◆ **Work request**
Once you find the line that contains "2. **Clone** o seu fork" in the entries below, give it again along with every following line, unchanged, through the final one.

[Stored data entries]
• • • • • • •

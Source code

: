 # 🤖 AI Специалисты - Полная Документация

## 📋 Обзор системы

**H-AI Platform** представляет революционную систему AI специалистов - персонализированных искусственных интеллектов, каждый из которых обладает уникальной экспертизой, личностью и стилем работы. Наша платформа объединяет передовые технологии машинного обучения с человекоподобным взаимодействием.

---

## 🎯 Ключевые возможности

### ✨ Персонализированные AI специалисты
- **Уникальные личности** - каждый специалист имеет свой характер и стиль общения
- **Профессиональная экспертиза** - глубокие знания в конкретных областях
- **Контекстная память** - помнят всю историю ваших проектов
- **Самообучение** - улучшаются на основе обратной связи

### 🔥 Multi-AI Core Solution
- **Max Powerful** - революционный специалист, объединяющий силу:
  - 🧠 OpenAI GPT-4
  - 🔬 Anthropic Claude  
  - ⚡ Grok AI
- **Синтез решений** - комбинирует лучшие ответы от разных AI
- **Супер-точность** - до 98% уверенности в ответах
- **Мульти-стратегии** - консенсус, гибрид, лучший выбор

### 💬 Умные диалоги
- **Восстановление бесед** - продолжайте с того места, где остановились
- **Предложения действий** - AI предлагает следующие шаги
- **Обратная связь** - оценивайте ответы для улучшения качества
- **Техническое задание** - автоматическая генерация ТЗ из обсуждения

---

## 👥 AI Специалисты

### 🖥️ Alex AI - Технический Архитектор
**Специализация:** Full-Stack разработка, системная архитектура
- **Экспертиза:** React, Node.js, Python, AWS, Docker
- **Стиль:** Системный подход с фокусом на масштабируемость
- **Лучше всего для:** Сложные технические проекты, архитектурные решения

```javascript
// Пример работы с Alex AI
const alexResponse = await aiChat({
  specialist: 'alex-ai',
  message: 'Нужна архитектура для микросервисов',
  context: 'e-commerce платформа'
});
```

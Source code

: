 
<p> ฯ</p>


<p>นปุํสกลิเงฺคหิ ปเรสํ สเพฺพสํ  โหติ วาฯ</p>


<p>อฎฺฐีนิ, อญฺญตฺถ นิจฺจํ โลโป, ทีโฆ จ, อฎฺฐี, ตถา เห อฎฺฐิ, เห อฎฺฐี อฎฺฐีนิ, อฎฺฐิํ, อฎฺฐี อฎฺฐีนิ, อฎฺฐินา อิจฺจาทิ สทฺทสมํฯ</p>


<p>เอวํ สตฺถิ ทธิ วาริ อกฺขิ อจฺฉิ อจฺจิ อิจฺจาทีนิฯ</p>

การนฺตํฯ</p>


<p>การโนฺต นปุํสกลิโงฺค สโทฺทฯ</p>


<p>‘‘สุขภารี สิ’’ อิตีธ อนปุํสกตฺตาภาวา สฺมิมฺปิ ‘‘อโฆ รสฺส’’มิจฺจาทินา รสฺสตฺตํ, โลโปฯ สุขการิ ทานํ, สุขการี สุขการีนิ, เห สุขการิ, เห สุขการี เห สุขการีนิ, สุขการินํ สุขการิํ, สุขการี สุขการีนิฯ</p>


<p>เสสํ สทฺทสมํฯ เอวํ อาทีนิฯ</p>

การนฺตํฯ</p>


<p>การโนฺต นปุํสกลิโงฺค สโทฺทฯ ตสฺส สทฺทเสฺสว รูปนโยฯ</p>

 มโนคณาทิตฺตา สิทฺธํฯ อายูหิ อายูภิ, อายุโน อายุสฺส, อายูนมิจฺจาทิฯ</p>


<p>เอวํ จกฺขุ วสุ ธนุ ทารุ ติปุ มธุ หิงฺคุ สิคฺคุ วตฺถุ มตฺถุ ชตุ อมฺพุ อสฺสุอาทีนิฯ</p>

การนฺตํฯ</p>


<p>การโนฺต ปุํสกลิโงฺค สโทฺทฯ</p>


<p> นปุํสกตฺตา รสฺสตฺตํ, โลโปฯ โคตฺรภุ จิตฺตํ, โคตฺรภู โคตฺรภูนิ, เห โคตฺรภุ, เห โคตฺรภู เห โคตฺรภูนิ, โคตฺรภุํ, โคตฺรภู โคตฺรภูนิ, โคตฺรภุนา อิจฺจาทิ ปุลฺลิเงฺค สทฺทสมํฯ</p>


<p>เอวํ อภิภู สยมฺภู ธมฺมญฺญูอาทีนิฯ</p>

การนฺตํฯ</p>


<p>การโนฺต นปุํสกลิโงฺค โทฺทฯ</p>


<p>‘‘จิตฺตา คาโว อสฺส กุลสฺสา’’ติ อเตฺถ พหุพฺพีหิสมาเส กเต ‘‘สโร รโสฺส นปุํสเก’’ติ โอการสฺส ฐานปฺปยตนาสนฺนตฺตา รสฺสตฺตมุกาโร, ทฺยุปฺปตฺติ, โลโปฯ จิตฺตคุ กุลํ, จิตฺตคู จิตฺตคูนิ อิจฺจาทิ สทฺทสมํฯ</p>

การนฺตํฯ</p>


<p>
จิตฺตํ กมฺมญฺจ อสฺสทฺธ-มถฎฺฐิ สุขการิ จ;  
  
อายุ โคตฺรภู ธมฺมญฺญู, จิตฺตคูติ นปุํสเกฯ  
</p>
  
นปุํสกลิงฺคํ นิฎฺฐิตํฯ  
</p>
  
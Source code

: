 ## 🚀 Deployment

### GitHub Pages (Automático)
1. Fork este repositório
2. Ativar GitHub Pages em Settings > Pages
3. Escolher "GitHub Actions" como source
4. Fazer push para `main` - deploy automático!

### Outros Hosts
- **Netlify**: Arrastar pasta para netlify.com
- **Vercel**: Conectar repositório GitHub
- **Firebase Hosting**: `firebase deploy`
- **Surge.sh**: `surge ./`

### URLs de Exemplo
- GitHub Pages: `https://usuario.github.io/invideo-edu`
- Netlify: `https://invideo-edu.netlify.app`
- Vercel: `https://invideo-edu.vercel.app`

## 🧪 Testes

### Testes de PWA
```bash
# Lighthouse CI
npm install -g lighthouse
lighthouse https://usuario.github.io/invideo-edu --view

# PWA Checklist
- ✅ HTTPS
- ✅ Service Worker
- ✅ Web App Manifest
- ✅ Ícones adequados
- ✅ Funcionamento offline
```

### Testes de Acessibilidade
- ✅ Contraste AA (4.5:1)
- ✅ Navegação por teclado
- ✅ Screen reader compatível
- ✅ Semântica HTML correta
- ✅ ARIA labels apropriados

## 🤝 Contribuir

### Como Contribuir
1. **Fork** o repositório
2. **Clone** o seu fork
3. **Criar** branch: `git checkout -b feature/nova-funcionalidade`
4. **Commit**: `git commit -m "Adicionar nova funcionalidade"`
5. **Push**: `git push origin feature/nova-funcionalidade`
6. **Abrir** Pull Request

• • • • • • •

◆ **Solution for this task**
2. **Clone** o seu fork
3. **Criar** branch: `git checkout -b feature/nova-funcionalidade`
4. **Commit**: `git commit -m "Adicionar nova funcionalidade"`
5. **Push**: `git push origin feature/nova-funcionalidade`
6. **Abrir** Pull Request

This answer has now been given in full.